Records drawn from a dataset
# # # # #
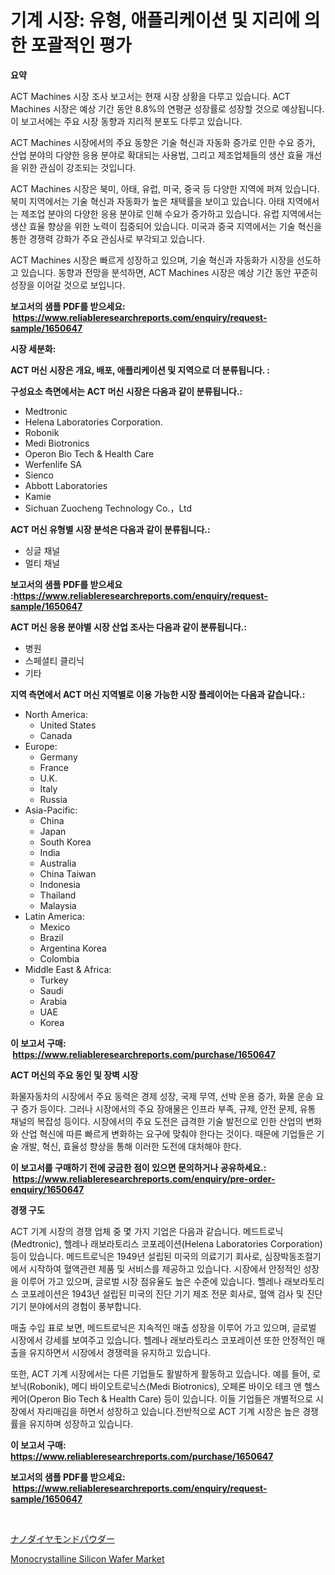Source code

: <p><h1>기계 시장: 유형, 애플리케이션 및 지리에 의한 포괄적인 평가</h1></p><p><strong>요약</strong></p>
<p><p>ACT Machines 시장 조사 보고서는 현재 시장 상황을 다루고 있습니다. ACT Machines 시장은 예상 기간 동안 8.8%의 연평균 성장률로 성장할 것으로 예상됩니다. 이 보고서에는 주요 시장 동향과 지리적 분포도 다루고 있습니다.</p><p>ACT Machines 시장에서의 주요 동향은 기술 혁신과 자동화 증가로 인한 수요 증가, 산업 분야의 다양한 응용 분야로 확대되는 사용법, 그리고 제조업체들의 생산 효율 개선을 위한 관심이 강조되는 것입니다.</p><p>ACT Machines 시장은 북미, 아태, 유럽, 미국, 중국 등 다양한 지역에 퍼져 있습니다. 북미 지역에서는 기술 혁신과 자동화가 높은 채택률을 보이고 있습니다. 아태 지역에서는 제조업 분야의 다양한 응용 분야로 인해 수요가 증가하고 있습니다. 유럽 지역에서는 생산 효율 향상을 위한 노력이 집중되어 있습니다. 미국과 중국 지역에서는 기술 혁신을 통한 경쟁력 강화가 주요 관심사로 부각되고 있습니다.</p><p>ACT Machines 시장은 빠르게 성장하고 있으며, 기술 혁신과 자동화가 시장을 선도하고 있습니다. 동향과 전망을 분석하면, ACT Machines 시장은 예상 기간 동안 꾸준히 성장을 이어갈 것으로 보입니다.</p></p>
<p><strong>보고서의 샘플 PDF를 받으세요: &nbsp;<a href="https://www.reliableresearchreports.com/enquiry/request-sample/1650647">https://www.reliableresearchreports.com/enquiry/request-sample/1650647</a></strong></p>
<p><strong>시장 세분화:</strong></p>
<p><strong> ACT 머신 시장은 개요, 배포, 애플리케이션 및 지역으로 더 분류됩니다. :</strong></p>
<p><strong>구성요소 측면에서는 ACT 머신 시장은 다음과 같이 분류됩니다.:</strong></p>
<p><ul><li>Medtronic</li><li>Helena Laboratories Corporation.</li><li>Robonik</li><li>Medi Biotronics</li><li>Operon Bio Tech & Health Care</li><li>Werfenlife SA</li><li>Sienco</li><li>Abbott Laboratories</li><li>Kamie</li><li>Sichuan Zuocheng Technology Co.，Ltd</li></ul></p>
<p><strong> ACT 머신 유형별 시장 분석은 다음과 같이 분류됩니다.:</strong></p>
<p><ul><li>싱글 채널</li><li>멀티 채널</li></ul></p>
<p><strong>보고서의 샘플 PDF를 받으세요 :<a href="https://www.reliableresearchreports.com/enquiry/request-sample/1650647">https://www.reliableresearchreports.com/enquiry/request-sample/1650647</a></strong></p>
<p><strong> ACT 머신 응용 분야별 시장 산업 조사는 다음과 같이 분류됩니다.:</strong></p>
<p><ul><li>병원</li><li>스페셜티 클리닉</li><li>기타</li></ul></p>
<p><strong>지역 측면에서 ACT 머신 지역별로 이용 가능한 시장 플레이어는 다음과 같습니다.:</strong></p>
<p><ul>
    <li>
        North America:
        <ul>
            <li>United States</li>
            <li>Canada</li>
        </ul>
    </li>
    <li>
        Europe:
        <ul>
            <li>Germany</li>
            <li>France</li>
            <li>U.K.</li>
            <li>Italy</li>
            <li>Russia</li>
        </ul>
    </li>
    <li>
        Asia-Pacific:
        <ul>
            <li>China</li>
            <li>Japan</li>
            <li>South Korea</li>
            <li>India</li>
            <li>Australia</li>
            <li>China Taiwan</li>
            <li>Indonesia</li>
            <li>Thailand</li>
            <li>Malaysia</li>
        </ul>
    </li>
    <li>
        Latin America:
        <ul>
            <li>Mexico</li>
            <li>Brazil</li>
            <li>Argentina Korea</li>
            <li>Colombia</li>
        </ul>
    </li>
    <li>
        Middle East & Africa:
        <ul>
            <li>Turkey</li>
            <li>Saudi</li>
            <li>Arabia</li>
            <li>UAE</li>
            <li>Korea</li>
        </ul>
    </li>
    </ul></p>
<p><strong>이 보고서 구매: &nbsp;<a href="https://www.reliableresearchreports.com/purchase/1650647">https://www.reliableresearchreports.com/purchase/1650647</a></strong></p>
<p><strong>ACT 머신의 주요 동인 및 장벽 시장</strong></p>
<p><p>화물자동차의 시장에서 주요 동력은 경제 성장, 국제 무역, 선박 운용 증가, 화물 운송 요구 증가 등이다. 그러나 시장에서의 주요 장애물은 인프라 부족, 규제, 안전 문제, 유통 채널의 복잡성 등이다. 시장에서의 주요 도전은 급격한 기술 발전으로 인한 산업의 변화와 산업 혁신에 따른 빠르게 변화하는 요구에 맞춰야 한다는 것이다. 때문에 기업들은 기술 개발, 혁신, 효율성 향상을 통해 이러한 도전에 대처해야 한다.</p></p>
<p><strong>이 보고서를 구매하기 전에 궁금한 점이 있으면 문의하거나 공유하세요.: &nbsp;<a href="https://www.reliableresearchreports.com/enquiry/pre-order-enquiry/1650647">https://www.reliableresearchreports.com/enquiry/pre-order-enquiry/1650647</a></strong></p>
<p><strong>경쟁 구도</strong></p>
<p><p>ACT 기계 시장의 경쟁 업체 중 몇 가지 기업은 다음과 같습니다. 메드트로닉(Medtronic), 헬레나 래보라토리스 코포레이션(Helena Laboratories Corporation) 등이 있습니다. 메드트로닉은 1949년 설립된 미국의 의료기기 회사로, 심장박동조절기에서 시작하여 혈액관련 제품 및 서비스를 제공하고 있습니다. 시장에서 안정적인 성장을 이루어 가고 있으며, 글로벌 시장 점유율도 높은 수준에 있습니다. 헬레나 래보라토리스 코포레이션은 1943년 설립된 미국의 진단 기기 제조 전문 회사로, 혈액 검사 및 진단 기기 분야에서의 경험이 풍부합니다.</p><p>매출 수입 표로 보면, 메드트로닉은 지속적인 매출 성장을 이루어 가고 있으며, 글로벌 시장에서 강세를 보여주고 있습니다. 헬레나 래보라토리스 코포레이션 또한 안정적인 매출을 유지하면서 시장에서 경쟁력을 유지하고 있습니다. </p><p>또한, ACT 기계 시장에서는 다른 기업들도 활발하게 활동하고 있습니다. 예를 들어, 로보닉(Robonik), 메디 바이오트로닉스(Medi Biotronics), 오페론 바이오 테크 앤 헬스 케어(Operon Bio Tech & Health Care) 등이 있습니다. 이들 기업들은 개별적으로 시장에서 자리매김을 하면서 성장하고 있습니다.전반적으로 ACT 기계 시장은 높은 경쟁률을 유지하며 성장하고 있습니다.</p></p>
<p><strong>이 보고서 구매: &nbsp; <a href="https://www.reliableresearchreports.com/purchase/1650647">https://www.reliableresearchreports.com/purchase/1650647</a></strong></p>
<p><strong>보고서의 샘플 PDF를 받으세요: &nbsp;<a href="https://www.reliableresearchreports.com/enquiry/request-sample/1650647">https://www.reliableresearchreports.com/enquiry/request-sample/1650647</a></strong><strong></strong></p>
<p>&nbsp;</p>
<p><p><a href="https://github.com/nemesis2824/Market-Research-Report-List-1/blob/main/138069611113.md">ナノダイヤモンドパウダー</a></p><p><a href="https://github.com/nicholepatriciadoylenwnrjr0/Market-Research-Report-List-1/blob/main/monocrystalline-silicon-wafer-market.md">Monocrystalline Silicon Wafer Market</a></p></p>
# # # # #
● **ASSIGNMENT**: In your copy, repeat the records above exactly and include no images.

● **WRITTEN ANSWER**:
Source code

: <p><h1>기계 시장: 유형, 애플리케이션 및 지리에 의한 포괄적인 평가</h1></p><p><strong>요약</strong></p>
<p><p>ACT Machines 시장 조사 보고서는 현재 시장 상황을 다루고 있습니다. ACT Machines 시장은 예상 기간 동안 8.8%의 연평균 성장률로 성장할 것으로 예상됩니다. 이 보고서에는 주요 시장 동향과 지리적 분포도 다루고 있습니다.</p><p>ACT Machines 시장에서의 주요 동향은 기술 혁신과 자동화 증가로 인한 수요 증가, 산업 분야의 다양한 응용 분야로 확대되는 사용법, 그리고 제조업체들의 생산 효율 개선을 위한 관심이 강조되는 것입니다.</p><p>ACT Machines 시장은 북미, 아태, 유럽, 미국, 중국 등 다양한 지역에 퍼져 있습니다. 북미 지역에서는 기술 혁신과 자동화가 높은 채택률을 보이고 있습니다. 아태 지역에서는 제조업 분야의 다양한 응용 분야로 인해 수요가 증가하고 있습니다. 유럽 지역에서는 생산 효율 향상을 위한 노력이 집중되어 있습니다. 미국과 중국 지역에서는 기술 혁신을 통한 경쟁력 강화가 주요 관심사로 부각되고 있습니다.</p><p>ACT Machines 시장은 빠르게 성장하고 있으며, 기술 혁신과 자동화가 시장을 선도하고 있습니다. 동향과 전망을 분석하면, ACT Machines 시장은 예상 기간 동안 꾸준히 성장을 이어갈 것으로 보입니다.</p></p>
<p><strong>보고서의 샘플 PDF를 받으세요: &nbsp;<a href="https://www.reliableresearchreports.com/enquiry/request-sample/1650647">https://www.reliableresearchreports.com/enquiry/request-sample/1650647</a></strong></p>
<p><strong>시장 세분화:</strong></p>
<p><strong> ACT 머신 시장은 개요, 배포, 애플리케이션 및 지역으로 더 분류됩니다. :</strong></p>
<p><strong>구성요소 측면에서는 ACT 머신 시장은 다음과 같이 분류됩니다.:</strong></p>
<p><ul><li>Medtronic</li><li>Helena Laboratories Corporation.</li><li>Robonik</li><li>Medi Biotronics</li><li>Operon Bio Tech & Health Care</li><li>Werfenlife SA</li><li>Sienco</li><li>Abbott Laboratories</li><li>Kamie</li><li>Sichuan Zuocheng Technology Co.，Ltd</li></ul></p>
<p><strong> ACT 머신 유형별 시장 분석은 다음과 같이 분류됩니다.:</strong></p>
<p><ul><li>싱글 채널</li><li>멀티 채널</li></ul></p>
<p><strong>보고서의 샘플 PDF를 받으세요 :<a href="https://www.reliableresearchreports.com/enquiry/request-sample/1650647">https://www.reliableresearchreports.com/enquiry/request-sample/1650647</a></strong></p>
<p><strong> ACT 머신 응용 분야별 시장 산업 조사는 다음과 같이 분류됩니다.:</strong></p>
<p><ul><li>병원</li><li>스페셜티 클리닉</li><li>기타</li></ul></p>
<p><strong>지역 측면에서 ACT 머신 지역별로 이용 가능한 시장 플레이어는 다음과 같습니다.:</strong></p>
<p><ul>
    <li>
        North America:
        <ul>
            <li>United States</li>
            <li>Canada</li>
        </ul>
    </li>
    <li>
        Europe:
        <ul>
            <li>Germany</li>
            <li>France</li>
            <li>U.K.</li>
            <li>Italy</li>
            <li>Russia</li>
        </ul>
    </li>
    <li>
        Asia-Pacific:
        <ul>
            <li>China</li>
            <li>Japan</li>
            <li>South Korea</li>
            <li>India</li>
            <li>Australia</li>
            <li>China Taiwan</li>
            <li>Indonesia</li>
            <li>Thailand</li>
            <li>Malaysia</li>
        </ul>
    </li>
    <li>
        Latin America:
        <ul>
            <li>Mexico</li>
            <li>Brazil</li>
            <li>Argentina Korea</li>
            <li>Colombia</li>
        </ul>
    </li>
    <li>
        Middle East & Africa:
        <ul>
            <li>Turkey</li>
            <li>Saudi</li>
            <li>Arabia</li>
            <li>UAE</li>
            <li>Korea</li>
        </ul>
    </li>
    </ul></p>
<p><strong>이 보고서 구매: &nbsp;<a href="https://www.reliableresearchreports.com/purchase/1650647">https://www.reliableresearchreports.com/purchase/1650647</a></strong></p>
<p><strong>ACT 머신의 주요 동인 및 장벽 시장</strong></p>
<p><p>화물자동차의 시장에서 주요 동력은 경제 성장, 국제 무역, 선박 운용 증가, 화물 운송 요구 증가 등이다. 그러나 시장에서의 주요 장애물은 인프라 부족, 규제, 안전 문제, 유통 채널의 복잡성 등이다. 시장에서의 주요 도전은 급격한 기술 발전으로 인한 산업의 변화와 산업 혁신에 따른 빠르게 변화하는 요구에 맞춰야 한다는 것이다. 때문에 기업들은 기술 개발, 혁신, 효율성 향상을 통해 이러한 도전에 대처해야 한다.</p></p>
<p><strong>이 보고서를 구매하기 전에 궁금한 점이 있으면 문의하거나 공유하세요.: &nbsp;<a href="https://www.reliableresearchreports.com/enquiry/pre-order-enquiry/1650647">https://www.reliableresearchreports.com/enquiry/pre-order-enquiry/1650647</a></strong></p>
<p><strong>경쟁 구도</strong></p>
<p><p>ACT 기계 시장의 경쟁 업체 중 몇 가지 기업은 다음과 같습니다. 메드트로닉(Medtronic), 헬레나 래보라토리스 코포레이션(Helena Laboratories Corporation) 등이 있습니다. 메드트로닉은 1949년 설립된 미국의 의료기기 회사로, 심장박동조절기에서 시작하여 혈액관련 제품 및 서비스를 제공하고 있습니다. 시장에서 안정적인 성장을 이루어 가고 있으며, 글로벌 시장 점유율도 높은 수준에 있습니다. 헬레나 래보라토리스 코포레이션은 1943년 설립된 미국의 진단 기기 제조 전문 회사로, 혈액 검사 및 진단 기기 분야에서의 경험이 풍부합니다.</p><p>매출 수입 표로 보면, 메드트로닉은 지속적인 매출 성장을 이루어 가고 있으며, 글로벌 시장에서 강세를 보여주고 있습니다. 헬레나 래보라토리스 코포레이션 또한 안정적인 매출을 유지하면서 시장에서 경쟁력을 유지하고 있습니다. </p><p>또한, ACT 기계 시장에서는 다른 기업들도 활발하게 활동하고 있습니다. 예를 들어, 로보닉(Robonik), 메디 바이오트로닉스(Medi Biotronics), 오페론 바이오 테크 앤 헬스 케어(Operon Bio Tech & Health Care) 등이 있습니다. 이들 기업들은 개별적으로 시장에서 자리매김을 하면서 성장하고 있습니다.전반적으로 ACT 기계 시장은 높은 경쟁률을 유지하며 성장하고 있습니다.</p></p>
<p><strong>이 보고서 구매: &nbsp; <a href="https://www.reliableresearchreports.com/purchase/1650647">https://www.reliableresearchreports.com/purchase/1650647</a></strong></p>
<p><strong>보고서의 샘플 PDF를 받으세요: &nbsp;<a href="https://www.reliableresearchreports.com/enquiry/request-sample/1650647">https://www.reliableresearchreports.com/enquiry/request-sample/1650647</a></strong><strong></strong></p>
<p>&nbsp;</p>
<p><p><a href="https://github.com/nemesis2824/Market-Research-Report-List-1/blob/main/138069611113.md">ナノダイヤモンドパウダー</a></p><p><a href="https://github.com/nicholepatriciadoylenwnrjr0/Market-Research-Report-List-1/blob/main/monocrystalline-silicon-wafer-market.md">Monocrystalline Silicon Wafer Market</a></p></p>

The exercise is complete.